→ **ACTION ITEM**
Say how many lines below contain the word "files". The number is the entire reply.

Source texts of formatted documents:
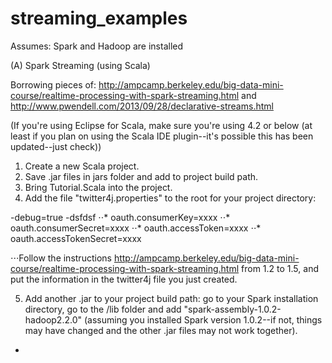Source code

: streaming_examples
==================

Assumes: Spark and Hadoop are installed


(A) Spark Streaming (using Scala)

Borrowing pieces of: http://ampcamp.berkeley.edu/big-data-mini-course/realtime-processing-with-spark-streaming.html and http://www.pwendell.com/2013/09/28/declarative-streams.html

(If you're using Eclipse for Scala, make sure you're using 4.2 or below (at least if you plan on using the Scala IDE plugin--it's possible this has been updated--just check))


1. Create a new Scala project.
2. Save .jar files in jars folder and add to project build path.
3. Bring Tutorial.Scala into the project.
4. Add the file "twitter4j.properties" to the root for your project directory:

-debug=true
 -dsfdsf
⋅⋅* oauth.consumerKey=xxxx
⋅⋅* oauth.consumerSecret=xxxx
⋅⋅* oauth.accessToken=xxxx
⋅⋅* oauth.accessTokenSecret=xxxx

⋅⋅⋅Follow the instructions http://ampcamp.berkeley.edu/big-data-mini-course/realtime-processing-with-spark-streaming.html from 1.2 to 1.5, and put the information in the twitter4j file you just created.

5. Add another .jar to your project build path: go to your Spark installation directory, go to the /lib folder and add "spark-assembly-1.0.2-hadoop2.2.0" (assuming you installed Spark version 1.0.2--if not, things may have changed and the other .jar files may not work together).
* 
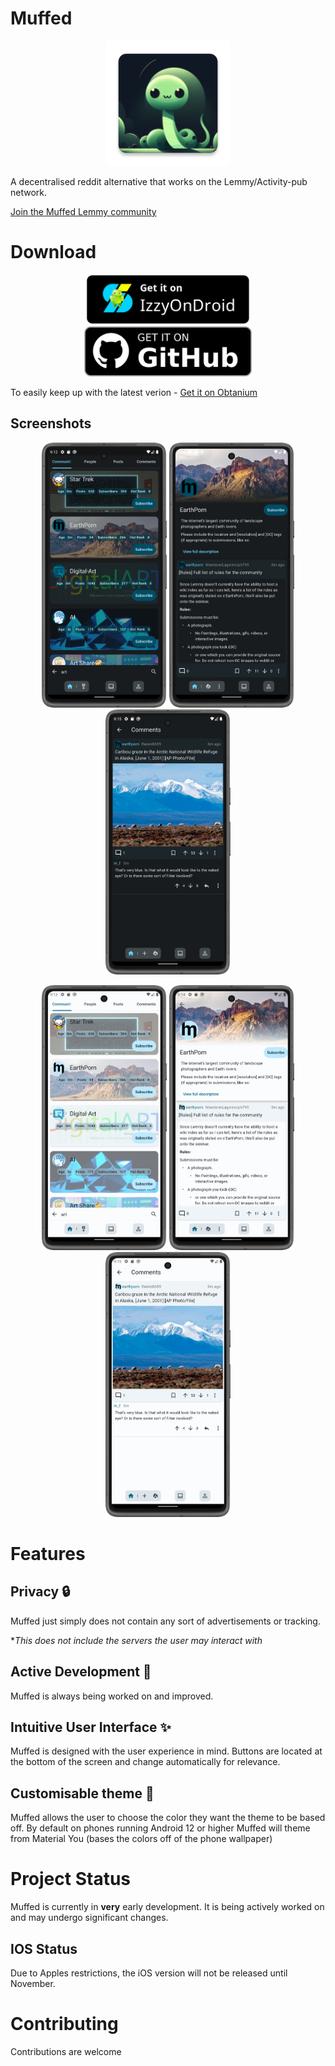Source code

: # Muffed

<p align="center">
  <img src="android/app/src/main/res/mipmap-xxxhdpi/ic_launcher.webp" width="200">
</p>

A decentralised reddit alternative that works on the Lemmy/Activity-pub network.

[Join the Muffed Lemmy community](https://sh.itjust.works/c/muffed)

# Download

<div align="center">
  <a href="https://apt.izzysoft.de/fdroid/index/apk/com.freshfieldreds.muffed/">
    <img src="docs/assets/badges/IzzyOnDroid.png" height="80">
  </a>
<a href="https://github.com/freshfieldreds/muffed/releases/latest">
    <img src="docs/assets/badges/github.png" height="80">
  </a>
</div>

To easily keep up with the latest verion - [Get it on Obtanium](https://github.com/ImranR98/Obtainium)

## Screenshots

<p align="center">
  <img src="docs/assets/screenshots/1_dark.png" width="200">
  <img src="docs/assets/screenshots/2_dark.png" width="200">
  <img src="docs/assets/screenshots/3_dark.png" width="200">
</p>
<p align="center">
  <img src="docs/assets/screenshots/1_light.png" width="200">
  <img src="docs/assets/screenshots/2_light.png" width="200">
  <img src="docs/assets/screenshots/3_light.png" width="200">
</p>

# Features

## Privacy 🔒

Muffed just simply does not contain any sort of advertisements or tracking.

**This does not include the servers the user may interact with*

## Active Development 💯

Muffed is always being worked on and improved.

## Intuitive User Interface ✨

Muffed is designed with the user experience in mind. Buttons are located at the bottom of the screen
and change automatically for relevance.

## Customisable theme 🎨

Muffed allows the user to choose the color they want the theme to be based off. By default on phones
running Android 12 or higher Muffed will theme from Material You (bases the colors off of the phone
wallpaper)

# Project Status

Muffed is currently in **very** early development. It is being actively worked on and may undergo
significant changes.

## IOS Status

Due to Apples restrictions, the iOS version will not be released until November.

# Contributing

Contributions are welcome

→ **SOLUTION FOR THIS TASK**
2